O motivo seria contratual. Pelo acordo de acionistas firmado em 2022 entre a Axia e a União – representada pela ENBPar – o governo federal tem direito de preferência para adquirir as ações nas mesmas condições pactuadas com a J&F. Segundo apurou o InvestNews, o governo ainda não comunicou formalmente se exercerá ou não esse direito.
No ano passado, a Axia anunciou a venda de 67,95% do capital total da Eletronuclear, sendo 35,9% de ações com direito a voto e 99,9% de preferenciais, para a Âmbar Energia, do grupo J&F, dos irmãos Wesley e Joesley Batista, por R$ 535 milhões. Com isso, a Âmbar passaria a ser sócia da ENBPar na estatal.
O contrato foi assinado em 14 de outubro de 2025 e aprovado pelo Cade em 17 de dezembro. Pelo acordo de acionistas da Eletronuclear, a ENBPar dispõe de 120 dias para exercer a preferência após a notificação formal da proposta. Não está claro quando a ENBPar foi formalmente notificada. Procurada pelo InvestNews, a empresa não comentou.
Caso a notificação tenha ocorrido na data da assinatura do contrato, o prazo teria se encerrado em 11 de fevereiro. Se a contagem tiver início apenas após a aprovação pelo Cade, o direito poderá ser exercido até 16 de abril.
O InvestNews também procurou o Ministério de Minas e Energia, a Axia e a Âmbar Enegia, mas não obteve resposta.
Aperto financeiro
Enquanto o governo não decide se exercerá ou não o direito de preferência, a Eletronuclear enfrenta uma crise de liquidez.
No início do mês, o presidente interino da estatal, Alexandre Caporal, afirmou que a companhia tem recursos em caixa apenas até meados de março e pode entrar em colapso financeiro caso não haja uma definição sobre o futuro de Angra 3 – a terceira usina nuclear brasileira, cujas obras estão paralisadas há anos.

Segundo Caporal, a empresa negocia com bancos públicos a suspensão temporária da cobrança de quase R$ 7 bilhões em dívidas vinculadas ao projeto. A medida é considerada essencial para preservar a sustentabilidade financeira da estatal.
O pagamento de juros da dívida soma cerca de R$ 800 milhões em 2026 e, somado aos custos de manutenção da usina, os desembolsos anuais associados a Angra 3 ultrapassam R$ 1 bilhão.
Pessoas próximas à Âmbar afirmam ao InvestNews que a companhia ainda não teve acesso à gestão da Eletronuclear e que eventuais medidas de reestruturação dependem da formalização da mudança societária.
Acordos
A venda das ações ocorre em meio a um rearranjo institucional mais amplo. No fim do ano passado, o Supremo Tribunal Federal (STF) homologou o acordo firmado entre a União e a Axia Energia que redefiniu aspectos da governança da companhia após a privatização da antiga Eletrobras.

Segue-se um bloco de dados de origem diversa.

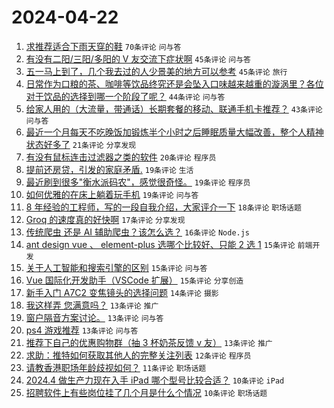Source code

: # 2024-04-22

1. [求推荐适合下雨天穿的鞋](https://www.v2ex.com/t/1034478) `70条评论` `问与答`
1. [有没有二阳/三阳/多阳的 V 友交流下症状啊](https://www.v2ex.com/t/1034481) `45条评论` `问与答`
1. [五一马上到了，几个我去过的人少景美的地方可以参考](https://www.v2ex.com/t/1034493) `45条评论` `旅行`
1. [日常作为口粮的茶、咖啡等饮品终究还是会坠入口味越来越重的漩涡里？各位对于饮品的选择到哪一个阶段了呢？](https://www.v2ex.com/t/1034483) `44条评论` `问与答`
1. [给家人用的（大流量，带通话）长期套餐的移动、联通手机卡推荐？](https://www.v2ex.com/t/1034468) `43条评论` `问与答`
1. [最近一个月每天不吃晚饭加锻炼半个小时之后睡眠质量大幅改善，整个人精神状态好多了](https://www.v2ex.com/t/1034489) `21条评论` `分享发现`
1. [有没有鼠标连击过滤器之类的软件](https://www.v2ex.com/t/1034485) `20条评论` `程序员`
1. [提前还房贷，引发的家庭矛盾.](https://www.v2ex.com/t/1034545) `19条评论` `生活`
1. [最近刷到很多"衡水派码农"，感觉很奇怪。](https://www.v2ex.com/t/1034517) `19条评论` `程序员`
1. [如何优雅的在床上躺着玩手机](https://www.v2ex.com/t/1034477) `19条评论` `问与答`
1. [8 年经验的工程师，写的一段自我介绍，大家评介一下](https://www.v2ex.com/t/1034492) `18条评论` `职场话题`
1. [Groq 的速度真的好快啊](https://www.v2ex.com/t/1034466) `17条评论` `分享发现`
1. [传统爬虫 还是 AI 辅助爬虫？该怎么选？](https://www.v2ex.com/t/1034501) `16条评论` `Node.js`
1. [ant design vue 、 element-plus 选哪个比较好、只能 2 选 1](https://www.v2ex.com/t/1034512) `15条评论` `前端开发`
1. [关于人工智能和搜索引擎的区别](https://www.v2ex.com/t/1034476) `15条评论` `问与答`
1. [Vue 国际化开发助手（VSCode 扩展）](https://www.v2ex.com/t/1034467) `15条评论` `分享创造`
1. [新手入门 A7C2 变焦镜头的选择问题](https://www.v2ex.com/t/1034539) `14条评论` `摄影`
1. [我这样弄 您满意吗？](https://www.v2ex.com/t/1034508) `13条评论` `推广`
1. [窗户隔音方案讨论。](https://www.v2ex.com/t/1034505) `13条评论` `问与答`
1. [ps4 游戏推荐](https://www.v2ex.com/t/1034482) `13条评论` `问与答`
1. [推荐下自己的优惠购物群（抽 3 杯奶茶反馈 v 友）](https://www.v2ex.com/t/1034474) `13条评论` `推广`
1. [求助：推特如何获取其他人的完整关注列表](https://www.v2ex.com/t/1034524) `12条评论` `程序员`
1. [请教香港职场年龄歧视如何？](https://www.v2ex.com/t/1034473) `11条评论` `职场话题`
1. [2024.4 做生产力现在入手 iPad 哪个型号比较合适？](https://www.v2ex.com/t/1034542) `10条评论` `iPad`
1. [招聘软件上有些岗位挂了几个月是什么个情况](https://www.v2ex.com/t/1034513) `10条评论` `职场话题`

O termo de conciliação ampliou o Conselho de Administração da Axia, de sete para dez membros, com três representantes adicionais indicados pela União. O acordo também excluiu a responsabilidade da Axia pelos aportes necessários à conclusão de Angra 3 – mudança que exigiu novos estudos sobre o futuro do empreendimento e abriu espaço para a entrada de um novo investidor privado.
Foi nesse contexto que a Âmbar Energia fechou acordo para comprar a totalidade da participação da Axia na Eletronuclear, além de assumir a aquisição de R$ 2,4 bilhões em debêntures em favor da estatal.

A decisão sobre a retomada ou encerramento definitivo de Angra 3 agora depende do Conselho Nacional de Política Energética (CNPE). Para concluir a obra, seriam necessários cerca de R$ 23 bilhões. Enquanto o governo não define o destino do projeto, a estatal nuclear segue sob pressão financeira e com a troca de acionistas ainda pendente.